Even though the Major League Baseball season is officially over now, I still have baseball on the brain. One thing I've been wondering about lately is if Ichiro can reach the 3,000-hit plateau in the MLB.
He already has 3,083 hits, if you count his numbers in Japan. But if Sadaharu Oh has taught us anything, it's that those Japanese stats don't count
I like crunching numbers, especially when sports are involved; so away we go.
In eight years (2001-08) in the MLB, Ichiro has 1,805 hits. That's an average of 225 hits a year. In Japan (1992-2000), he had 1278 hits in nine seasons, for an average of 142 hits a season.
Let's break this down even further by looking at his numbers year by year in both leagues (hits, avg.).
1992 - 24, .253; 1993 - 12, .188; 1994 - 210*(single-season record), .385; 1995 - 179, .342; 1996 - 193, .356; 1997 - 185, .345; 1998 - 181, .358; 1999 - 141; .343; 2000 - 153, .387
Again, that's 1278 hits, with a .353 average in nine years. That includes just 36 hits and a .221 average in his first two seasons.

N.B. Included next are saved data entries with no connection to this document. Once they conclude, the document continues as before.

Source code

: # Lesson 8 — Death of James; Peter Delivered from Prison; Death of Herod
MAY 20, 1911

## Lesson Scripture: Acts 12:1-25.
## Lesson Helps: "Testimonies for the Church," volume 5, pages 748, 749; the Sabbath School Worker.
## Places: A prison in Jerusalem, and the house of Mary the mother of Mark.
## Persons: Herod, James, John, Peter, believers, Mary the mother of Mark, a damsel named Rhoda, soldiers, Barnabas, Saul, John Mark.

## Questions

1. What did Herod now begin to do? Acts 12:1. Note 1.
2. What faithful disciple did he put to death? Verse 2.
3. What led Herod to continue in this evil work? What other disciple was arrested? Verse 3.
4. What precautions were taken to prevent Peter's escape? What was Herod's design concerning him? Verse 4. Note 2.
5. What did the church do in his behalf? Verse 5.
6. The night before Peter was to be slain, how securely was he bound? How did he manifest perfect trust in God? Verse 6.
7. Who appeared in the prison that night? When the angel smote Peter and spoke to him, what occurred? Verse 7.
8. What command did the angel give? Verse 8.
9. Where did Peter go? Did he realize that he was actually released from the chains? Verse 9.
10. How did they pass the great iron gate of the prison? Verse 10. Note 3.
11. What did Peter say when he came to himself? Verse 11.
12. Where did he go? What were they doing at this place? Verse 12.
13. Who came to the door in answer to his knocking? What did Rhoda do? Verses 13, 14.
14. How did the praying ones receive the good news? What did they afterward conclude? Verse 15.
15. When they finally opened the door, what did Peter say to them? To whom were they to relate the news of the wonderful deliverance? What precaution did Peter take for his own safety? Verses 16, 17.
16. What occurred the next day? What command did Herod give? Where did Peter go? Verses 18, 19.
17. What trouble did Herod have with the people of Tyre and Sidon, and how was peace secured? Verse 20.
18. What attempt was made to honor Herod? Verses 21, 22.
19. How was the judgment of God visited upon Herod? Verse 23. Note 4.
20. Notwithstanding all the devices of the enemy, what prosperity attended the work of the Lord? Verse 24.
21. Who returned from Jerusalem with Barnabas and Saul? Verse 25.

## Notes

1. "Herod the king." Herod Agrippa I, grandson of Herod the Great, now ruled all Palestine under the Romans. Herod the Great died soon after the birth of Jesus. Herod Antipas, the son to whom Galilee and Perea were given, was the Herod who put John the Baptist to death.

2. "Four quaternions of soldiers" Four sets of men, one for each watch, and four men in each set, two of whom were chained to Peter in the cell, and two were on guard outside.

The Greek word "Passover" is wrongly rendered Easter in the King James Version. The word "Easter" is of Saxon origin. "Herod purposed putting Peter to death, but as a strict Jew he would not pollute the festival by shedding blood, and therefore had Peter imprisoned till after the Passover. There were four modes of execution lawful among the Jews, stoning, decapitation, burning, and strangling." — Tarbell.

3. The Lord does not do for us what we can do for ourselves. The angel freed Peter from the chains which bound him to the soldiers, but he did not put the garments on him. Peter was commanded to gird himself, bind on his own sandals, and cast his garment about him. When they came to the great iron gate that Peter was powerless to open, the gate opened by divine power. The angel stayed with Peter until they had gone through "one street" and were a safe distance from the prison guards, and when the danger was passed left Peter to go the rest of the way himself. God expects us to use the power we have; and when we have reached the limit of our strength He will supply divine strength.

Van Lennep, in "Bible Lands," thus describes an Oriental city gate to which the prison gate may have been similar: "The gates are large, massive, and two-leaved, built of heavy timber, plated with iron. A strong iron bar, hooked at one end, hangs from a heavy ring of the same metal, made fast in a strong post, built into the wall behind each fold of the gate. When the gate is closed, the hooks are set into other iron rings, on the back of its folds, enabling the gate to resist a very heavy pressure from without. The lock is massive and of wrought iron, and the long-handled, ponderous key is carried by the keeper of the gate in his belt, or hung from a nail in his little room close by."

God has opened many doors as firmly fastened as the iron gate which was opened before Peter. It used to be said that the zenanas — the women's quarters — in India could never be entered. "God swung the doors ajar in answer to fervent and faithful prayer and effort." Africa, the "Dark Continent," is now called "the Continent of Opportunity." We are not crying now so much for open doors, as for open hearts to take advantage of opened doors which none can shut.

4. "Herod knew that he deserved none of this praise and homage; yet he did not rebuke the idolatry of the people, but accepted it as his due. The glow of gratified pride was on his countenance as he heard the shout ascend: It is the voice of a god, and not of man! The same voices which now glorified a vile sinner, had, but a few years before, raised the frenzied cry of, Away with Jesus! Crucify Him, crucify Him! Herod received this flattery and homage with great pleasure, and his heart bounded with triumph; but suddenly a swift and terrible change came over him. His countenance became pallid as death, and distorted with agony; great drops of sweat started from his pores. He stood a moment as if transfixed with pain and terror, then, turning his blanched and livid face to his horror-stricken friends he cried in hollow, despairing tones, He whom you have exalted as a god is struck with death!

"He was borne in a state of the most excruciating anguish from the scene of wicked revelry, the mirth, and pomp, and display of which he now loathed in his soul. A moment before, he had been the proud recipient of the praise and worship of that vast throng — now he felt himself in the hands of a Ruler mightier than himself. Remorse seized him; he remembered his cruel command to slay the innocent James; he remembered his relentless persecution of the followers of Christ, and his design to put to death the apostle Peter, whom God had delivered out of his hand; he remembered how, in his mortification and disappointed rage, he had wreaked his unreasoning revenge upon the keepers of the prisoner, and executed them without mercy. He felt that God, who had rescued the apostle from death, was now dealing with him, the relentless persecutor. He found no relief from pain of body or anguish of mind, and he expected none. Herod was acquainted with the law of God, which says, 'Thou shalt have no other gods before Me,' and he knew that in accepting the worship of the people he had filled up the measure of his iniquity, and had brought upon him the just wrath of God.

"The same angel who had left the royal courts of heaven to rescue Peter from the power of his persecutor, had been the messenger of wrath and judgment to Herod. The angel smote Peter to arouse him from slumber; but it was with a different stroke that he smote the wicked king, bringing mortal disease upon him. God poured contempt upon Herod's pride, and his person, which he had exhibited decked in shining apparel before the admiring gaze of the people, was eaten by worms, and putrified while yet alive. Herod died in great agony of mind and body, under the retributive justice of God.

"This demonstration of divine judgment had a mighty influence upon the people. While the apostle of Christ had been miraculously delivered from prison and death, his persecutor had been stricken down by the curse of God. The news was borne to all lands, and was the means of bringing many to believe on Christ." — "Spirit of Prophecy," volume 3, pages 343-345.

In Japan, they only play 144 games a year and Ichiro has played at most 135 games (twice). Ichiro played 951 games in Japan. They also don't play past the 12th inning if the game is tied, costing players some bonus at-bats; or in Ichiro's case, a hit or two.
2001 - 242, .350; 2002 - 208, .321; 2003 - 212, .312; 2004 - 262*(single-season record), .372; 2005 - 206, .303; 2006 - 224, .322; 2007 - 238, .351; 2008 - 213, .310
That's good for 1805 hits and a .329 average in eight years. We all know that the MLB season is 162-games long. Ichiro has played at least 157 games every year. He has missed only THREE games in the last five seasons; how's that for dependable? Ichiro has played 1280 games in the MLB.
He has 333 extra-base hits, and I'm not quite sure how many infield singles Ichiro has, but it's probably a high number. Take a look at his MLB numbers again, at least 206 hits every year, amazing!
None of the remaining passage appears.